To generate photons, the firm pumps laser light through silicon. These sources are probabilistic: they produce pairs of photons perhaps once in every 20 attempts. Having a pair is necessary because the spare, or ‘herald’, photon provides a heads-up that allows the computer to use the surviving photon.
With this strategy, each chip needs many such sources, as well as super-efficient waveguides and optical components that can handle photons without losing them.
To perform logic operations, PsiQuantum first builds up clusters of entangled photon qubits by bringing photons together so that their light waves interfere, then making measurements on some of them in ways that entangle the remaining qubits. Calculations then occur by performing a succession of such measurements on pairs of photons from different clusters. Those measurements destroy the pairs but entangle their clusters, a technique known as fusion-based quantum computing (see ‘Quantum computers with ‘flying qubits’’). Senellart says that PsiQuantum has an impressive team working on developing the theory behind such a computer. “They are coming up with a lot of smart schemes,” she says.
PsiQuantum’s approach continually generates and destroys photons, with each qubit needing to exist only for long enough to be entangled or measured with another, not for the duration of the calculation.

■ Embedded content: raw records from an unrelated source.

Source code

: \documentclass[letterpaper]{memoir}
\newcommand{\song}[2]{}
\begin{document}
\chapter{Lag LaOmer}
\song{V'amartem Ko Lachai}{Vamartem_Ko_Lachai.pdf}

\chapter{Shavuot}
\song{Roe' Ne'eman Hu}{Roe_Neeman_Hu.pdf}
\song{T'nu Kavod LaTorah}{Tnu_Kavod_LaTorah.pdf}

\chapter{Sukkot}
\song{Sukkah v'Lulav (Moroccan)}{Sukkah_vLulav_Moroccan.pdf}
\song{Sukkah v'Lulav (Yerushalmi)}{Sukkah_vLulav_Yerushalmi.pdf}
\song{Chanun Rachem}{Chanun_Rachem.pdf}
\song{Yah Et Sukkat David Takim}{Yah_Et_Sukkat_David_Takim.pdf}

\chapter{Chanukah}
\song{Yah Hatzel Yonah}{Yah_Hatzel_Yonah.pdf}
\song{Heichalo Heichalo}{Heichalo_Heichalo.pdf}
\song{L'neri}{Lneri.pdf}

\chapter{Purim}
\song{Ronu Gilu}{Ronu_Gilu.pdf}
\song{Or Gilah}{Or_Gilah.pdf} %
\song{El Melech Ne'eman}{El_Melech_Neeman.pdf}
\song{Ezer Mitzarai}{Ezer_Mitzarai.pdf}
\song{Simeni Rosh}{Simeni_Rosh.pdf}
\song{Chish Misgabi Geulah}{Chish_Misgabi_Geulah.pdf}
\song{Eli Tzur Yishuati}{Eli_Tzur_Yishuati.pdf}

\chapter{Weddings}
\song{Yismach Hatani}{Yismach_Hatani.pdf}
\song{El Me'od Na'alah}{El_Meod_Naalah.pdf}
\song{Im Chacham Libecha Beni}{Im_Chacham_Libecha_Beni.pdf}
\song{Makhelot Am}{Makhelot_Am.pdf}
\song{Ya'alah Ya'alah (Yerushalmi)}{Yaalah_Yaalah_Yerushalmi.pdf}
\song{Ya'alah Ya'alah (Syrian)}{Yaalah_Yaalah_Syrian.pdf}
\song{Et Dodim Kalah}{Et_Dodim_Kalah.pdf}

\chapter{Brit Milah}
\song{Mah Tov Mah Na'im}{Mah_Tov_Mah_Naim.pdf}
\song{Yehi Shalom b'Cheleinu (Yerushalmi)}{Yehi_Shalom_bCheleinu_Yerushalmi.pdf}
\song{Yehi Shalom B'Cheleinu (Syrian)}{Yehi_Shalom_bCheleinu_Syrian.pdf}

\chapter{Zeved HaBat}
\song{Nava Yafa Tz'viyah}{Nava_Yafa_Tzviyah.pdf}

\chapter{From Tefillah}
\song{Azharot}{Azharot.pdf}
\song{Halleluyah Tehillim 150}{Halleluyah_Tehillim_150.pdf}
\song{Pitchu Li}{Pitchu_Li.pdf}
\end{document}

And although each operation involves an element of chance and photons will get lost, failures are detectable as part of the measurement, says Mercedes Gimeno-Segovia, a physicist at PsiQuantum who is working on the computer’s architecture.
“It’s an incredibly forgiving way of doing quantum computing,” says Andrew White, an optical physicist at the University of Queensland in Brisbane, Australia, and a former academic colleague of O’Brien. “You can take very high error rates and still have it scale.”